▶ _WORK TO BE COMPLETED_
A complete answer lists every line of the material where the string "with" occurs.

▶ _DATASET RECORDS_
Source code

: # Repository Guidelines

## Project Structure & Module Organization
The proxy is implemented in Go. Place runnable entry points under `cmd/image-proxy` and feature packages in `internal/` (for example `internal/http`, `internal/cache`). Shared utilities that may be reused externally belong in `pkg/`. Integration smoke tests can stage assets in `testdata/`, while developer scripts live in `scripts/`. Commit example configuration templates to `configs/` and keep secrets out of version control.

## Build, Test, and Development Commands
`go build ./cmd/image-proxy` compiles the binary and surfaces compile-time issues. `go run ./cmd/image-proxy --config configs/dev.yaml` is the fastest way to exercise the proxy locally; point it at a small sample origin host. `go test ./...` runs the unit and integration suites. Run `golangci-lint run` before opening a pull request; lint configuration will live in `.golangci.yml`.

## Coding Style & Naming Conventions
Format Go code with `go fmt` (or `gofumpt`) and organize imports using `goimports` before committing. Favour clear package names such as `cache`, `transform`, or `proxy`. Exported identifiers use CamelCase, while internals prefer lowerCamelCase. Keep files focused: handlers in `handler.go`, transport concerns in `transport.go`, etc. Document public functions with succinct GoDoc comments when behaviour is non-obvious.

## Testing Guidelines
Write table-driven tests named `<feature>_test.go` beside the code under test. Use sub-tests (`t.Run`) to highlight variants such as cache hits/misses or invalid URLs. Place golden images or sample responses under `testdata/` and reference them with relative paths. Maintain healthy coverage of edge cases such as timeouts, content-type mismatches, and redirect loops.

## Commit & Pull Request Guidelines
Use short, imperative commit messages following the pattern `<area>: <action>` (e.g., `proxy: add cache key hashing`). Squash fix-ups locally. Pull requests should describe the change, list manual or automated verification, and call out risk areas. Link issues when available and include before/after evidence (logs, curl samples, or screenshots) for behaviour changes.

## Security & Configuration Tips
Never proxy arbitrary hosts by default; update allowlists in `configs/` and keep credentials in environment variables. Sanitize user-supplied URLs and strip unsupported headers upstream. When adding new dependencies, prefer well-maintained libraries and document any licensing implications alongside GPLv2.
==
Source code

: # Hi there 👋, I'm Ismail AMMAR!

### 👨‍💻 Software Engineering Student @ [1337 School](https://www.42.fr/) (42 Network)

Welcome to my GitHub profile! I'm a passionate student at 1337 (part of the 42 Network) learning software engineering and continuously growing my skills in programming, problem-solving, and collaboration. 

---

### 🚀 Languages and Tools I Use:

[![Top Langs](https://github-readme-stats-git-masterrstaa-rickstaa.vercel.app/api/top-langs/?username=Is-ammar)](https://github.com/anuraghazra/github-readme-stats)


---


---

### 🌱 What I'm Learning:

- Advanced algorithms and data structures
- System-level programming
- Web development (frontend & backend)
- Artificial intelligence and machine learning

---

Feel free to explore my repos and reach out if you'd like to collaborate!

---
...
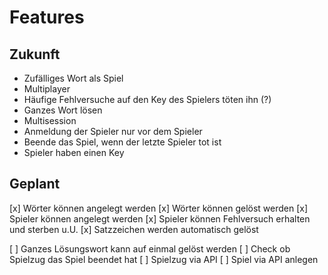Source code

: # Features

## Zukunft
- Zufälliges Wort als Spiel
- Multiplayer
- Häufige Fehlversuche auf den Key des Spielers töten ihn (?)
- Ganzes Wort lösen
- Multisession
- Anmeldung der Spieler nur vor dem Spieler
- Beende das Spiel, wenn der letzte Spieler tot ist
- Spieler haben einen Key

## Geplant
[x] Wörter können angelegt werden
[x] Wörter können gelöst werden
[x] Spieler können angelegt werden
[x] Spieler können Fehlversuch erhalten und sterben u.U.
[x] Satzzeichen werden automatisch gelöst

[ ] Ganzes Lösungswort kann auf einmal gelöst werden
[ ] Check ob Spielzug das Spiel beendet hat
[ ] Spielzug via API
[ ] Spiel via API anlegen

▶ _YOUR SOLUTION_
Format Go code with `go fmt` (or `gofumpt`) and organize imports using `goimports` before committing. Favour clear package names such as `cache`, `transform`, or `proxy`. Exported identifiers use CamelCase, while internals prefer lowerCamelCase. Keep files focused: handlers in `handler.go`, transport concerns in `transport.go`, etc. Document public functions with succinct GoDoc comments when behaviour is non-obvious.
Write table-driven tests named `<feature>_test.go` beside the code under test. Use sub-tests (`t.Run`) to highlight variants such as cache hits/misses or invalid URLs. Place golden images or sample responses under `testdata/` and reference them with relative paths. Maintain healthy coverage of edge cases such as timeouts, content-type mismatches, and redirect loops.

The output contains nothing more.